Taking Aim at Teachers

Curiously, the Republican-held capital didn’t stop at defunding education. They also took aim at teachers.

NC teachers are prohibited by law from unionizing, but they did have a common advocacy group in the North Carolina Association of Educators. In 2011, the legislature passed a law targeting how the group collects dues from member teachers. Then-Governor Bev Purdue vetoed it. In 2012, the law made its way back to Purdue, who vetoed again–but the House overrode it during a sneaky, late-night vote. (The law was later found to be discriminatory, retaliatory, and a violation of free speech and thrown out by state courts.)

But with teacher’s main advocacy group effectively muzzled, the legislature was free to run rampant, and teachers quickly came under fire.

Teacher salaries fell to 46th in the nation and worst in the south after five years with zero pay increases. And when Republicans finally acted to increase teacher pay, they claimed to make the biggest pay hike in state history–but in reality only bumped up paychecks by an average of $270 per year. When you factored inflation into the mix, teachers were losing money.

Meanwhile, Texas and Virginia started actively recruiting North Carolina teachers to go work in their states. It didn’t take much to convince Tarheel teachers to flee–especially after some teachers discovered they earned substantially less money than when they started thanks to inflation.

In case pitiful paychecks weren’t enough to deter teachers from returning to work, the legislature next took aim at teacher tenure. The Republican-led proposal initially was to eliminate tenure altogether, but eventually they came up with a plan that would grant teachers pay raises for giving up their career status. It was, as I wrote then, a clever way of getting rid of veteran teachers.

Eventually, that compromise became law, and teachers state-wide began the effort of figuring out if their career status or their retirement pension was more important–and once again, the court stepped in and overturned the law. Another legislative overreach corrected by the courts.

(This year, just for kicks, the NC Senate is proposing an end to teacher healthcare coverage in retirement. “That’s something that should have been done a long time ago,” state Rep. Gary Pendleton said.)

The assault didn’t stop with the assaults on new and tenured teachers. It continued on teacher preparation programs, including the North Carolina Teaching Fellows Program.

The Teaching Fellows program was arguably one of the best teacher prep scholarships in the nation; it celebrated a better retention rate than its federal cousin, Teach For America, and it produced droves of quality teachers who filled hard-up school classrooms.

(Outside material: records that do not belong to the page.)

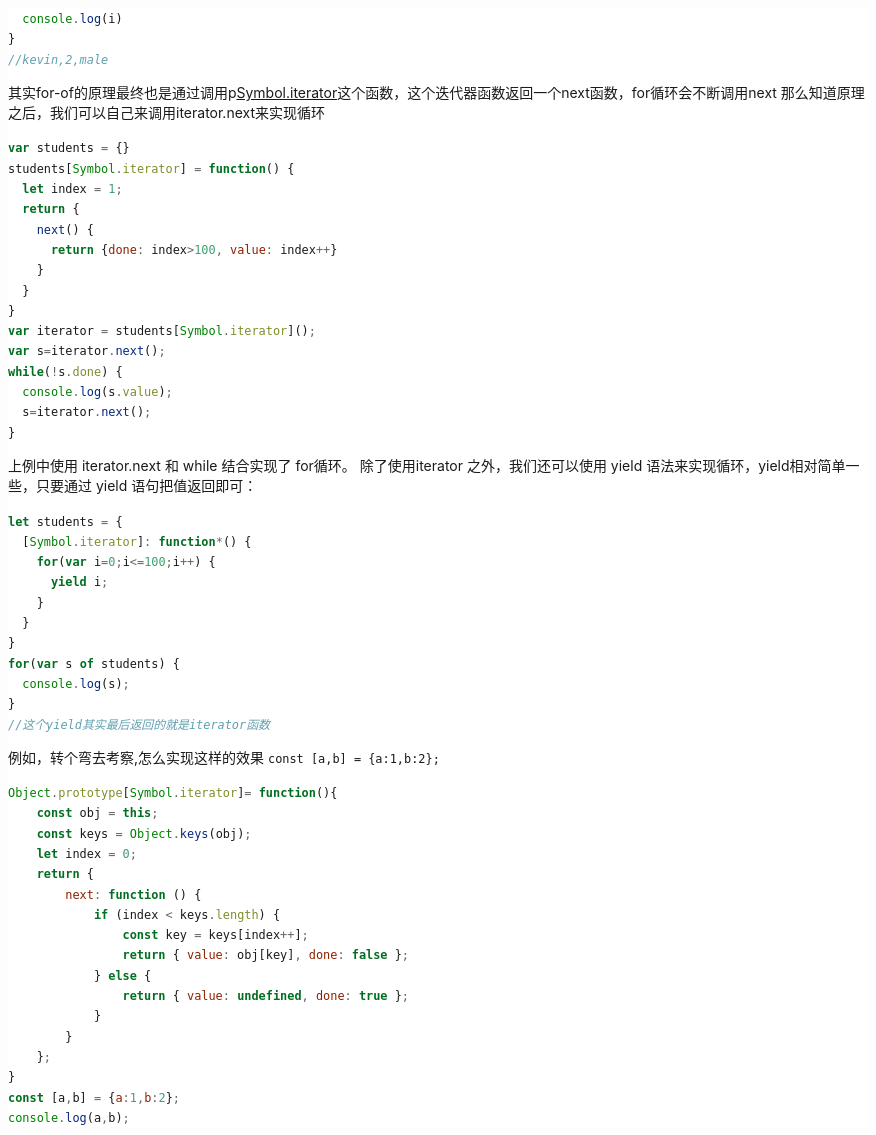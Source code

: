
 ```js
  console.log(i)
}
//kevin,2,male
```

其实for-of的原理最终也是通过调用p[Symbol.iterator]()这个函数，这个迭代器函数返回一个next函数，for循环会不断调用next 那么知道原理之后，我们可以自己来调用iterator.next来实现循环

```js
var students = {}
students[Symbol.iterator] = function() {
  let index = 1;
  return {
    next() {
      return {done: index>100, value: index++}
    }
  }
}
var iterator = students[Symbol.iterator]();
var s=iterator.next();
while(!s.done) {
  console.log(s.value);
  s=iterator.next();
}

```

上例中使用 iterator.next 和 while 结合实现了 for循环。 除了使用iterator 之外，我们还可以使用 yield 语法来实现循环，yield相对简单一些，只要通过 yield 语句把值返回即可：

```js
let students = {
  [Symbol.iterator]: function*() {
    for(var i=0;i<=100;i++) {
      yield i;
    }
  }
}
for(var s of students) {
  console.log(s);
}
//这个yield其实最后返回的就是iterator函数
```
例如，转个弯去考察,怎么实现这样的效果 `const [a,b] = {a:1,b:2};` 

```js
Object.prototype[Symbol.iterator]= function(){
    const obj = this;
    const keys = Object.keys(obj);
    let index = 0;
    return {
        next: function () {
            if (index < keys.length) {
                const key = keys[index++];
                return { value: obj[key], done: false };
            } else {
                return { value: undefined, done: true };
            }
        }
    };
}
const [a,b] = {a:1,b:2};
console.log(a,b);
```
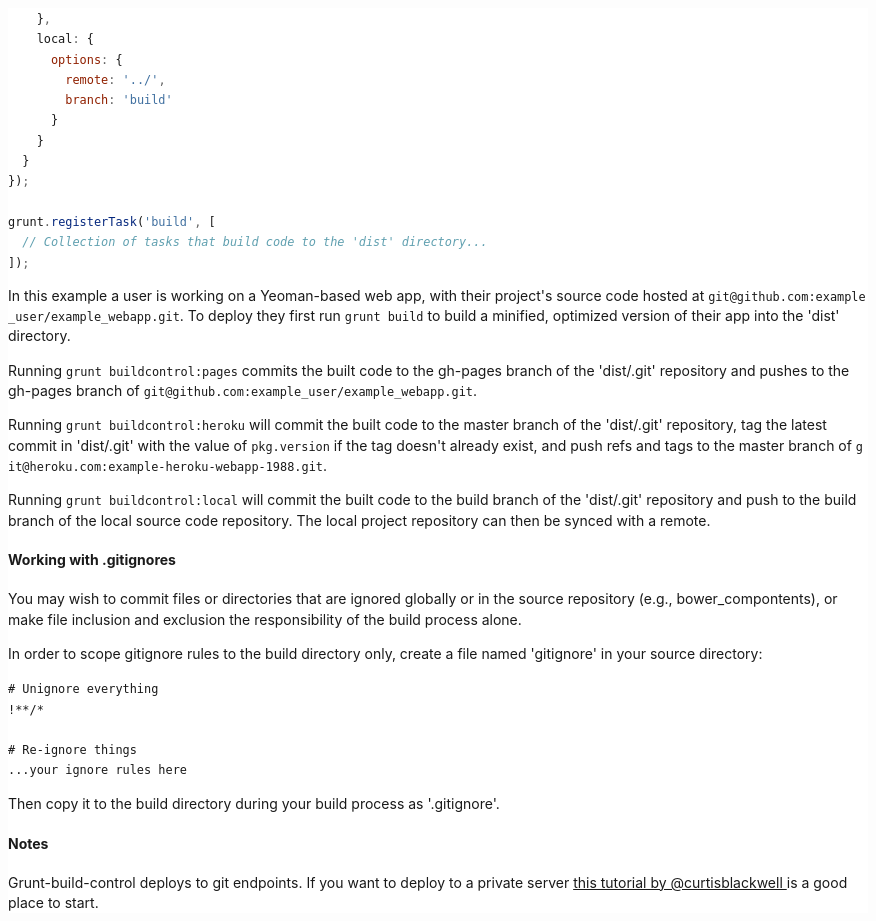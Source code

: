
 ```js
    },
    local: {
      options: {
        remote: '../',
        branch: 'build'
      }
    }
  }
});

grunt.registerTask('build', [
  // Collection of tasks that build code to the 'dist' directory...
]);
```

In this example a user is working on a Yeoman-based web app, with their project's source code hosted at `git@github.com:example_user/example_webapp.git`. To deploy they first run `grunt build` to build a minified, optimized version of their app into the 'dist' directory.

Running `grunt buildcontrol:pages` commits the built code to the gh-pages branch of the 'dist/.git' repository and pushes to the gh-pages branch of `git@github.com:example_user/example_webapp.git`.

Running `grunt buildcontrol:heroku` will commit the built code to the master branch of the 'dist/.git' repository, tag the latest commit in 'dist/.git' with the value of `pkg.version` if the tag doesn't already exist, and push refs and tags to the master branch of `git@heroku.com:example-heroku-webapp-1988.git`.

Running `grunt buildcontrol:local` will commit the built code to the build branch of the 'dist/.git' repository and push to the build branch of the local source code repository. The local project repository can then be synced with a remote.

#### Working with .gitignores

You may wish to commit files or directories that are ignored globally or in the source repository (e.g., bower_compontents), or make file inclusion and exclusion the responsibility of the build process alone.

In order to scope gitignore rules to the build directory only, create a file named 'gitignore' in your source directory:

```shell
# Unignore everything
!**/*

# Re-ignore things
...your ignore rules here
```

Then copy it to the build directory during your build process as '.gitignore'.

#### Notes

Grunt-build-control deploys to git endpoints. If you want to deploy to a private server [this tutorial by @curtisblackwell ](http://curtisblackwell.com/blog/my-deploy-method-brings-most-of-the-boys-to-the-yard) is a good place to start.
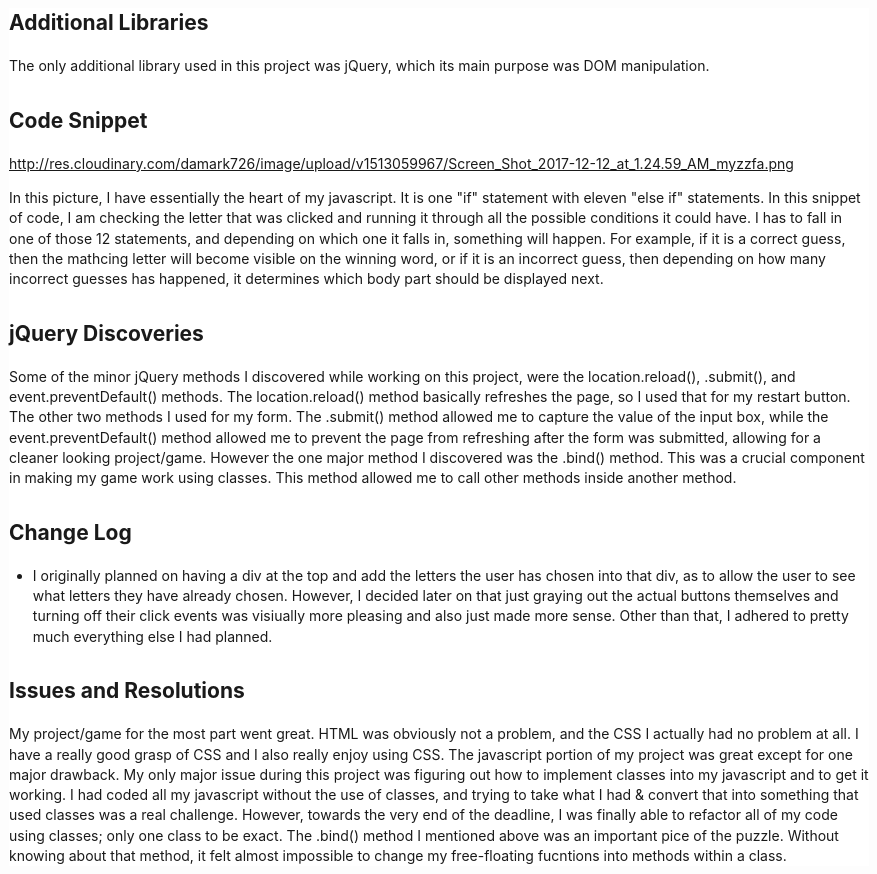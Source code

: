 ## Additional Libraries
The only additional library used in this project was jQuery, which its main purpose was DOM manipulation.

## Code Snippet
http://res.cloudinary.com/damark726/image/upload/v1513059967/Screen_Shot_2017-12-12_at_1.24.59_AM_myzzfa.png

In this picture, I have essentially the heart of my javascript. It is one "if" statement with eleven "else if" statements. In this snippet of code, I am checking the letter that was clicked and running it through all the possible conditions it could have. I has to fall in one of those 12 statements, and depending on which one it falls in, something will happen. For example, if it is a correct guess, then the mathcing letter will become visible on the winning word, or if it is an incorrect guess, then depending on how many incorrect guesses has happened, it determines which body part should be displayed next.

## jQuery Discoveries
 Some of the minor jQuery methods I discovered while working on this project, were the location.reload(), .submit(), and event.preventDefault() methods. The location.reload() method basically refreshes the page, so I used that for my restart button. The other two methods I used for my form. The .submit() method allowed me to capture the value of the input box, while the event.preventDefault() method allowed me to prevent the page from refreshing after the form was submitted, allowing for a cleaner looking project/game. However the one major method I discovered was the .bind() method. This was a crucial component in making my game work using classes. This method allowed me to call other methods inside another method.

## Change Log
 - I originally planned on having a div at the top and add the letters the user has chosen into that div, as to allow the user to see what letters they have already chosen. However, I decided later on that just graying out the actual buttons themselves and turning off their click events was visiually more pleasing and also just made more sense. Other than that, I adhered to pretty much everything else I had planned.

## Issues and Resolutions
My project/game for the most part went great. HTML was obviously not a problem, and the CSS I actually had no problem at all. I have a really good grasp of CSS and I also really enjoy using CSS. The javascript portion of my project was great except for one major drawback. My only major issue during this project was figuring out how to implement classes into my javascript and to get it working. I had coded all my javascript without the use of classes, and trying to take what I had & convert that into something that used classes was a real challenge. However, towards the very end of the deadline, I was finally able to refactor all of my code using classes; only one class to be exact. The .bind() method I mentioned above was an important pice of the puzzle. Without knowing about that method, it felt almost impossible to change my free-floating fucntions into methods within a class.
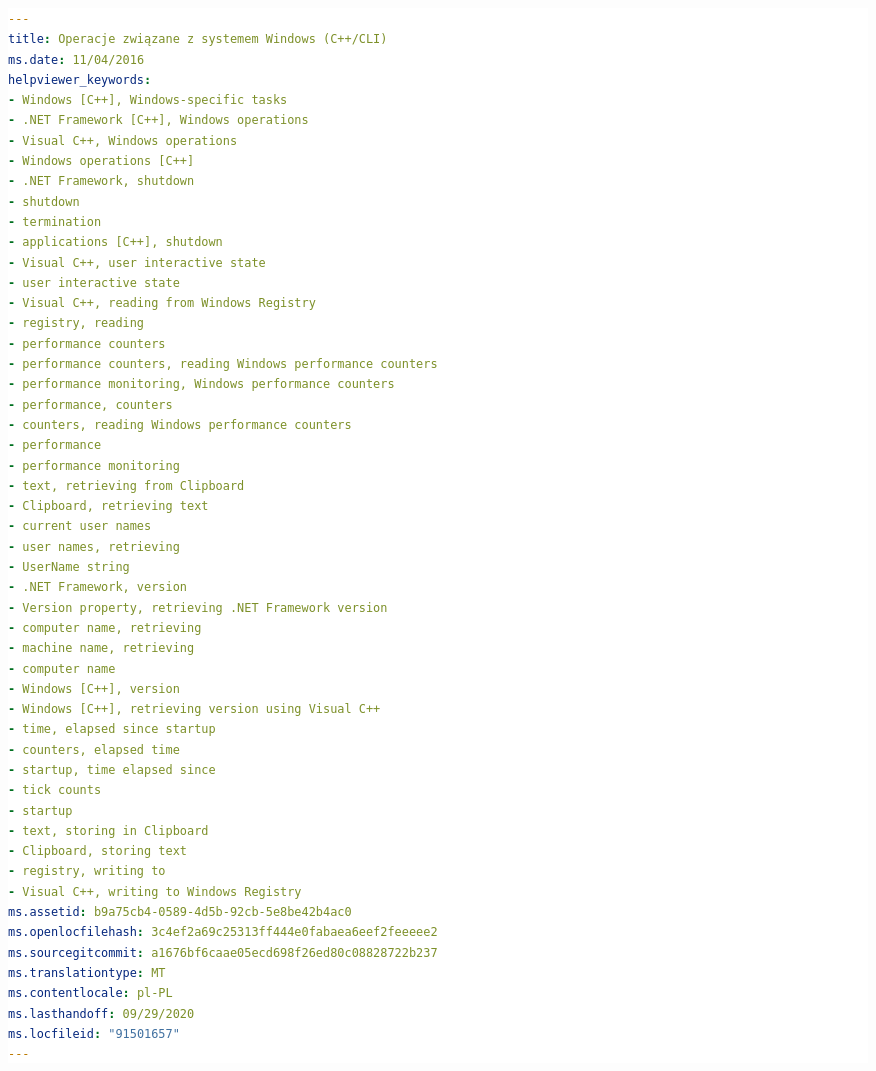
 ```yaml
---
title: Operacje związane z systemem Windows (C++/CLI)
ms.date: 11/04/2016
helpviewer_keywords:
- Windows [C++], Windows-specific tasks
- .NET Framework [C++], Windows operations
- Visual C++, Windows operations
- Windows operations [C++]
- .NET Framework, shutdown
- shutdown
- termination
- applications [C++], shutdown
- Visual C++, user interactive state
- user interactive state
- Visual C++, reading from Windows Registry
- registry, reading
- performance counters
- performance counters, reading Windows performance counters
- performance monitoring, Windows performance counters
- performance, counters
- counters, reading Windows performance counters
- performance
- performance monitoring
- text, retrieving from Clipboard
- Clipboard, retrieving text
- current user names
- user names, retrieving
- UserName string
- .NET Framework, version
- Version property, retrieving .NET Framework version
- computer name, retrieving
- machine name, retrieving
- computer name
- Windows [C++], version
- Windows [C++], retrieving version using Visual C++
- time, elapsed since startup
- counters, elapsed time
- startup, time elapsed since
- tick counts
- startup
- text, storing in Clipboard
- Clipboard, storing text
- registry, writing to
- Visual C++, writing to Windows Registry
ms.assetid: b9a75cb4-0589-4d5b-92cb-5e8be42b4ac0
ms.openlocfilehash: 3c4ef2a69c25313ff444e0fabaea6eef2feeeee2
ms.sourcegitcommit: a1676bf6caae05ecd698f26ed80c08828722b237
ms.translationtype: MT
ms.contentlocale: pl-PL
ms.lasthandoff: 09/29/2020
ms.locfileid: "91501657"
---
```
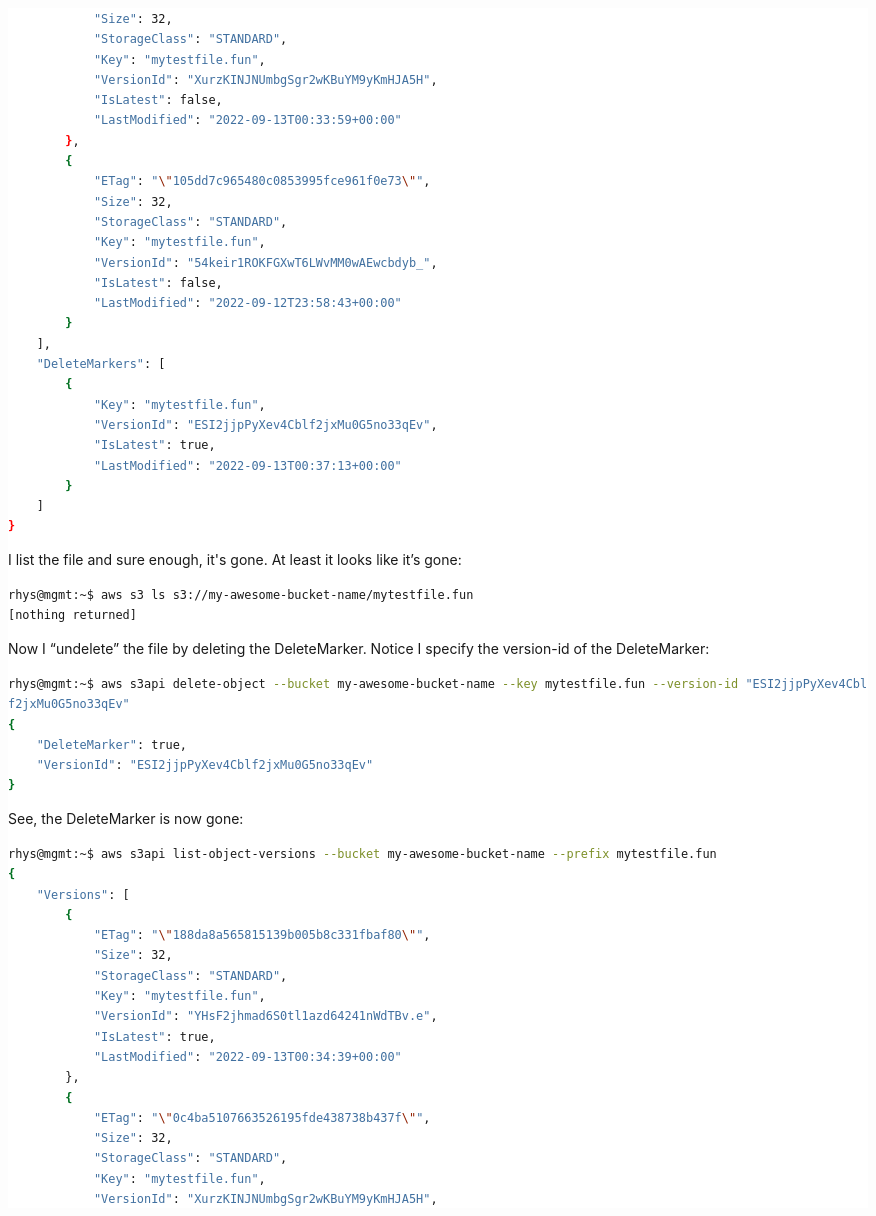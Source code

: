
 ```bash
            "Size": 32,
            "StorageClass": "STANDARD",
            "Key": "mytestfile.fun",
            "VersionId": "XurzKINJNUmbgSgr2wKBuYM9yKmHJA5H",
            "IsLatest": false,
            "LastModified": "2022-09-13T00:33:59+00:00"
        },
        {
            "ETag": "\"105dd7c965480c0853995fce961f0e73\"",
            "Size": 32,
            "StorageClass": "STANDARD",
            "Key": "mytestfile.fun",
            "VersionId": "54keir1ROKFGXwT6LWvMM0wAEwcbdyb_",
            "IsLatest": false,
            "LastModified": "2022-09-12T23:58:43+00:00"
        }
    ],
    "DeleteMarkers": [
        {
            "Key": "mytestfile.fun",
            "VersionId": "ESI2jjpPyXev4Cblf2jxMu0G5no33qEv",
            "IsLatest": true,
            "LastModified": "2022-09-13T00:37:13+00:00"
        }
    ]
}
```

I list the file and sure enough, it's gone. At least it looks like it’s gone:
```bash
rhys@mgmt:~$ aws s3 ls s3://my-awesome-bucket-name/mytestfile.fun
[nothing returned]
```

Now I “undelete” the file by deleting the DeleteMarker. Notice I specify the version-id of the DeleteMarker:
```bash
rhys@mgmt:~$ aws s3api delete-object --bucket my-awesome-bucket-name --key mytestfile.fun --version-id "ESI2jjpPyXev4Cblf2jxMu0G5no33qEv"
{
    "DeleteMarker": true,
    "VersionId": "ESI2jjpPyXev4Cblf2jxMu0G5no33qEv"
}
```

See, the DeleteMarker is now gone:
```bash
rhys@mgmt:~$ aws s3api list-object-versions --bucket my-awesome-bucket-name --prefix mytestfile.fun
{
    "Versions": [
        {
            "ETag": "\"188da8a565815139b005b8c331fbaf80\"",
            "Size": 32,
            "StorageClass": "STANDARD",
            "Key": "mytestfile.fun",
            "VersionId": "YHsF2jhmad6S0tl1azd64241nWdTBv.e",
            "IsLatest": true,
            "LastModified": "2022-09-13T00:34:39+00:00"
        },
        {
            "ETag": "\"0c4ba5107663526195fde438738b437f\"",
            "Size": 32,
            "StorageClass": "STANDARD",
            "Key": "mytestfile.fun",
            "VersionId": "XurzKINJNUmbgSgr2wKBuYM9yKmHJA5H",
```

Its budget was a modest one, and yet Republicans uprooted it from the state budget and killed the entire program.

This year, with its final class of scholars graduating college, the program officially flat-lined. State Teacher of the Year Keana Triplett called the legislature’s shuttering of the Teaching Fellows “the single biggest mistake in public education.”

The result? Enrollment in teacher prep programs in the UNC system has dropped 27 percent in the last five years. A teacher shortage is just around the corner.

First, weaken schools. Then print parents a ticket out–and into for-profit schools….

Let’s review. With an unassailable, veto-proof majority, North Carolina Republicans seized control of this state and unleashed a devastating blow to public schools.

They have systematically pared budgets to the bone. They have insulted, antagonized, and demoralized teachers through stingy salary offerings–and they’ve muted the organization that had for many years protected them.

Make no mistake: this is a war against public education. Teachers are losing. I have been reading and writing about education in North Carolina for several years now, and while it might not always appear obvious, our state has formed a cohesive and coordinated attack against public schools.

Public education is at risk. And with every measure–every budget cut, every insult, every weakening–our school house slides toward complete devastation.